INPUT MATERIAL:
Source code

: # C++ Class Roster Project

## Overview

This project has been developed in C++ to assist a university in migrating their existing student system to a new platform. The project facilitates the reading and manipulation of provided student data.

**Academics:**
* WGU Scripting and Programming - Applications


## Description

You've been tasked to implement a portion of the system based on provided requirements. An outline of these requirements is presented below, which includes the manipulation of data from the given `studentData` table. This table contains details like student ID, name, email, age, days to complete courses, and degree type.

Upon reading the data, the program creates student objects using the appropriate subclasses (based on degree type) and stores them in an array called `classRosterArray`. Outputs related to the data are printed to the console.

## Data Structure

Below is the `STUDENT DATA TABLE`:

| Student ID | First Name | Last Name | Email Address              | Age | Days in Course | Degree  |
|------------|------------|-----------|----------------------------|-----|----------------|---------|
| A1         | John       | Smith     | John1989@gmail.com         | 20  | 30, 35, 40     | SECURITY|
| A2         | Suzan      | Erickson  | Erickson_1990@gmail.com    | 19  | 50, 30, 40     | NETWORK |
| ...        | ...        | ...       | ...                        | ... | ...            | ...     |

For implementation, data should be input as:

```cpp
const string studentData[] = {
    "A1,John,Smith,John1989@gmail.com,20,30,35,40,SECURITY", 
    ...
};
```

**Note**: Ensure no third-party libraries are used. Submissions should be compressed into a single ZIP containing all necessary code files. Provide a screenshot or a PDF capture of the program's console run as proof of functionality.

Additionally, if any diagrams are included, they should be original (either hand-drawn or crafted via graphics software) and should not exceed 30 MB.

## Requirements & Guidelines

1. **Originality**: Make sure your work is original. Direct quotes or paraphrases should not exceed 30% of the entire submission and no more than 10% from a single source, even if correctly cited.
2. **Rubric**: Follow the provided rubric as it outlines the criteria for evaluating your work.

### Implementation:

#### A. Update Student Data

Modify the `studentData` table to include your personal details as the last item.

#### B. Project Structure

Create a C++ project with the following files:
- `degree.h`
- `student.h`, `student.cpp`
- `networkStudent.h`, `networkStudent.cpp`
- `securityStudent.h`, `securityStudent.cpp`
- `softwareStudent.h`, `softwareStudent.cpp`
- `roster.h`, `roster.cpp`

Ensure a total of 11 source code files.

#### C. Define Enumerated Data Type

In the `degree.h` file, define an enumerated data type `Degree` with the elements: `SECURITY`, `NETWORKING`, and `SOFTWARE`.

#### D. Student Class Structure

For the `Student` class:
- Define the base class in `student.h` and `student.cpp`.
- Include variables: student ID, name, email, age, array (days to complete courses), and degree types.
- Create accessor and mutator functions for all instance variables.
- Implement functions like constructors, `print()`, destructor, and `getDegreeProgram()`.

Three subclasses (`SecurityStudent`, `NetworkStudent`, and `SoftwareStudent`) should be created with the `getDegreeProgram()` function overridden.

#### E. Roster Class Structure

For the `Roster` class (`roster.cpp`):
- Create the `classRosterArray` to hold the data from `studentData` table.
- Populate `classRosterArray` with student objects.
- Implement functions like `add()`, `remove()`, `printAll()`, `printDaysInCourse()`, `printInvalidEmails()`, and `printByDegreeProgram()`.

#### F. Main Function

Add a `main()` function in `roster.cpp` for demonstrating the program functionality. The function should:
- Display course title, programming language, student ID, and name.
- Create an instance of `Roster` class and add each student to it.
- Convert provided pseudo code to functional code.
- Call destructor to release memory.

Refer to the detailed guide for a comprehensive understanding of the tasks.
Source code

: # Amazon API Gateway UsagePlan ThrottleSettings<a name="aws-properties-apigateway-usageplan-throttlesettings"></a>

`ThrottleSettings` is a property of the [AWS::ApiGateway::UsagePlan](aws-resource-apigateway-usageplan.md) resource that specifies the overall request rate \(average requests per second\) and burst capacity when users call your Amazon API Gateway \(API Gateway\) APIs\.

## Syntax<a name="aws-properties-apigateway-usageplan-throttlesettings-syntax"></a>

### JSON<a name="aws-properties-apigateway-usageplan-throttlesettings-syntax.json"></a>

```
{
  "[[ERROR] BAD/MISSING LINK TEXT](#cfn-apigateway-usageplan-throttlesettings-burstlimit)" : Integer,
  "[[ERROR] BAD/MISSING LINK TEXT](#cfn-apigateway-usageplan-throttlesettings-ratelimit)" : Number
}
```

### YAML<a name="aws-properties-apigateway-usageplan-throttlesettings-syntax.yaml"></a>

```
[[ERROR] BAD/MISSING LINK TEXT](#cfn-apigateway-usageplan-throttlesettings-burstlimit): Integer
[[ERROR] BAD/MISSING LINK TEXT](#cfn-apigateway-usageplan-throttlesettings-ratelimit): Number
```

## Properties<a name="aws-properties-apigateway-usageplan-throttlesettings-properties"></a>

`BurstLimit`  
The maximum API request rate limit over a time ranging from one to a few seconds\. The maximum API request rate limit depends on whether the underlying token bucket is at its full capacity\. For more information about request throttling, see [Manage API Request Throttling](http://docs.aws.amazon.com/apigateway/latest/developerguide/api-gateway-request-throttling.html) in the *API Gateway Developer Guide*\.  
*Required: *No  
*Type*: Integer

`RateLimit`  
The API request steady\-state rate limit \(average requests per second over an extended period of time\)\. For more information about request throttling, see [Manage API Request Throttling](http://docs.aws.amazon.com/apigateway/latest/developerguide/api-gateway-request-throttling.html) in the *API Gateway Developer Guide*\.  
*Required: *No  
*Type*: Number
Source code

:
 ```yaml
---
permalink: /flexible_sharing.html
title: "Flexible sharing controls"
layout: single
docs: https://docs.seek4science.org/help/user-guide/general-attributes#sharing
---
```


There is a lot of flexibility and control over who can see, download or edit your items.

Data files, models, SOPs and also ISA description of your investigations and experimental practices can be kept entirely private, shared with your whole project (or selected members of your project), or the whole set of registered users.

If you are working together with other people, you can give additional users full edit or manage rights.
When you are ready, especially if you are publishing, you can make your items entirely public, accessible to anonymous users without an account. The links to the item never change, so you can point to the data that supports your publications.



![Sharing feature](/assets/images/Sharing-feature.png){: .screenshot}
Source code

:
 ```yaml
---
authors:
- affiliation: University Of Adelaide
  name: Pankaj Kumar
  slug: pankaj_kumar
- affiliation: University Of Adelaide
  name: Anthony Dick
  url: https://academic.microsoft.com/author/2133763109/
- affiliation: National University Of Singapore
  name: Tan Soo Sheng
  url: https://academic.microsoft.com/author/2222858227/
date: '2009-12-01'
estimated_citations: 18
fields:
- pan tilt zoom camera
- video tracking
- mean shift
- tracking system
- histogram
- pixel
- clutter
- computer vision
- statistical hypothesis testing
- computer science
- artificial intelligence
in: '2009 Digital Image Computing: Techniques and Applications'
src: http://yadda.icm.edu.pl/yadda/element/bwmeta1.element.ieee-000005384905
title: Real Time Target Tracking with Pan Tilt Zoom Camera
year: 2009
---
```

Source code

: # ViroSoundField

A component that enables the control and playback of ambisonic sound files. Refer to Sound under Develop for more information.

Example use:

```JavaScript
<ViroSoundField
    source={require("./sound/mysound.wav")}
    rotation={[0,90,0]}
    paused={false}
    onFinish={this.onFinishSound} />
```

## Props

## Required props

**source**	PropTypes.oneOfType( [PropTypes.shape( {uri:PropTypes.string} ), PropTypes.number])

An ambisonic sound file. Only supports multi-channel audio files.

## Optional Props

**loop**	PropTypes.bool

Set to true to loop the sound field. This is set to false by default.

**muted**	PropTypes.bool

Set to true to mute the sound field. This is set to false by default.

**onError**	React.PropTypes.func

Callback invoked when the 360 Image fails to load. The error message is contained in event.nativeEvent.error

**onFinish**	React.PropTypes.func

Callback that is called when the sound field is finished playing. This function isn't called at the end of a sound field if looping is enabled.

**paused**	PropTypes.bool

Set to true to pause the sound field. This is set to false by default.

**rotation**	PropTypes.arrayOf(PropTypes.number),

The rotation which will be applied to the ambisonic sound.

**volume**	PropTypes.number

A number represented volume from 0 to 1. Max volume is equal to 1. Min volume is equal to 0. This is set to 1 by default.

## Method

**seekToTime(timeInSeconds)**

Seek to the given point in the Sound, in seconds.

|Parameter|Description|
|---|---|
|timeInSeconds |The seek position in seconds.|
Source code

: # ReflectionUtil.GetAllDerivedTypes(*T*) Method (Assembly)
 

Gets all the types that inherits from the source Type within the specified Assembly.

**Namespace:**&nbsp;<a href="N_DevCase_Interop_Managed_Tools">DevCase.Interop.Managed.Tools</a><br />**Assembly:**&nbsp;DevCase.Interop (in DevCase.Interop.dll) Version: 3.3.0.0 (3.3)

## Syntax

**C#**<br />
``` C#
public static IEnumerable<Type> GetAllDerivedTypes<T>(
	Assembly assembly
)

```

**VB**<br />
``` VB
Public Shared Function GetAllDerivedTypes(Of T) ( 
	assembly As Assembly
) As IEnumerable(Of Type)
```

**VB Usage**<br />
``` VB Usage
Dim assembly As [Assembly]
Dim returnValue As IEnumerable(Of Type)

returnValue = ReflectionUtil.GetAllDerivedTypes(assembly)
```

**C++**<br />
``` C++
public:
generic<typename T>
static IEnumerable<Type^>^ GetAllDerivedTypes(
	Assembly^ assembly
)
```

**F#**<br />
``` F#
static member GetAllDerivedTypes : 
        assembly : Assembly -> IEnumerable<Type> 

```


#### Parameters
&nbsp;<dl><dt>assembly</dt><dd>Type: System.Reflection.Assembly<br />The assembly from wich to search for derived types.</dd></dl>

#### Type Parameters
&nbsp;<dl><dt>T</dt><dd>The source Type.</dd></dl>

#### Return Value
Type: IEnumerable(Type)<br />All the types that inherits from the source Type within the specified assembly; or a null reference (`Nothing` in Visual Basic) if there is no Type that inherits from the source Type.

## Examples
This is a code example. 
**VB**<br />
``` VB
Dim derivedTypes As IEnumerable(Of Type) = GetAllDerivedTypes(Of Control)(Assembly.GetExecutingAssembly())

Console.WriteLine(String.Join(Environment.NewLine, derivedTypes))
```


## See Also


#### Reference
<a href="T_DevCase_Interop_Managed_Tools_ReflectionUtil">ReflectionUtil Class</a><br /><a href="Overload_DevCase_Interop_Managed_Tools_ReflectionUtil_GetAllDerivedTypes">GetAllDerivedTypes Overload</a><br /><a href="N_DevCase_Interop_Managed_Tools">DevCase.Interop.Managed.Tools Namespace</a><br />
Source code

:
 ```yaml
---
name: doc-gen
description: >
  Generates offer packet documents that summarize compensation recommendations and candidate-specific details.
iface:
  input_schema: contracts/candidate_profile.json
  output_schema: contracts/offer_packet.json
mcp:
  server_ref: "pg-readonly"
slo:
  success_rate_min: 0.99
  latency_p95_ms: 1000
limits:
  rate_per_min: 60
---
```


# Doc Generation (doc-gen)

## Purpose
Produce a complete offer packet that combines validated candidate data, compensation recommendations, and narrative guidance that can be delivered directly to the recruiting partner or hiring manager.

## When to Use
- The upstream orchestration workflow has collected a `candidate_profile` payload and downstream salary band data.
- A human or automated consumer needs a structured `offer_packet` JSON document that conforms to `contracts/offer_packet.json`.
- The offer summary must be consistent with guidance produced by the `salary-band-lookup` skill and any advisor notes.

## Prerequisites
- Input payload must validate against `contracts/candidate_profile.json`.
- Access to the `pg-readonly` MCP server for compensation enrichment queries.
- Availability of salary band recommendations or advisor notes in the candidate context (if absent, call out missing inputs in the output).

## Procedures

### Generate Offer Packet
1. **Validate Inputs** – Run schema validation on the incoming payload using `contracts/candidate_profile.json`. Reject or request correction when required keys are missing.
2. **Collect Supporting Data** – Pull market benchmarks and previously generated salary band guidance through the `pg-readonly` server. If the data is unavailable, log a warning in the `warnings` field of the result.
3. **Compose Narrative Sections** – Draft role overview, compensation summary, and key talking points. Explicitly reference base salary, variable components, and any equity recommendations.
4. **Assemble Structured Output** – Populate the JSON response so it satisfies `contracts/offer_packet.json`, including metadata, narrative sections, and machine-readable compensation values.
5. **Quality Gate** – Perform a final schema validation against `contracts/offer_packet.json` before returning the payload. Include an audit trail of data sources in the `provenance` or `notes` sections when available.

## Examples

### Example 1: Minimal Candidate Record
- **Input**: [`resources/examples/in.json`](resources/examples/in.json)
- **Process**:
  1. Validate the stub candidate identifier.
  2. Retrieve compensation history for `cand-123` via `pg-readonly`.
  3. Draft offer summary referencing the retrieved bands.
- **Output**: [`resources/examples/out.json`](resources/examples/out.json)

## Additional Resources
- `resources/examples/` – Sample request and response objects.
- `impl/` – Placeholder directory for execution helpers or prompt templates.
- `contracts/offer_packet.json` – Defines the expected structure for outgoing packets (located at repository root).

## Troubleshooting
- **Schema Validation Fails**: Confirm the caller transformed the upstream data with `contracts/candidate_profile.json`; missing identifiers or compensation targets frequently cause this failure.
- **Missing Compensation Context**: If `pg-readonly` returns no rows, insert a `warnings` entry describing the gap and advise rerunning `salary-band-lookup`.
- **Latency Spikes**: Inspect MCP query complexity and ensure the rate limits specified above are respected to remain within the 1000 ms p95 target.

YOUR INSTRUCTIONS: Look above for the line with "- A human or" and the line with "2. **Collect Supporting"; transcribe both and all lines in between, exactly, and nothing else.

YOUR RESPONSE:
- A human or automated consumer needs a structured `offer_packet` JSON document that conforms to `contracts/offer_packet.json`.
- The offer summary must be consistent with guidance produced by the `salary-band-lookup` skill and any advisor notes.

## Prerequisites
- Input payload must validate against `contracts/candidate_profile.json`.
- Access to the `pg-readonly` MCP server for compensation enrichment queries.
- Availability of salary band recommendations or advisor notes in the candidate context (if absent, call out missing inputs in the output).

## Procedures

### Generate Offer Packet
1. **Validate Inputs** – Run schema validation on the incoming payload using `contracts/candidate_profile.json`. Reject or request correction when required keys are missing.
2. **Collect Supporting Data** – Pull market benchmarks and previously generated salary band guidance through the `pg-readonly` server. If the data is unavailable, log a warning in the `warnings` field of the result.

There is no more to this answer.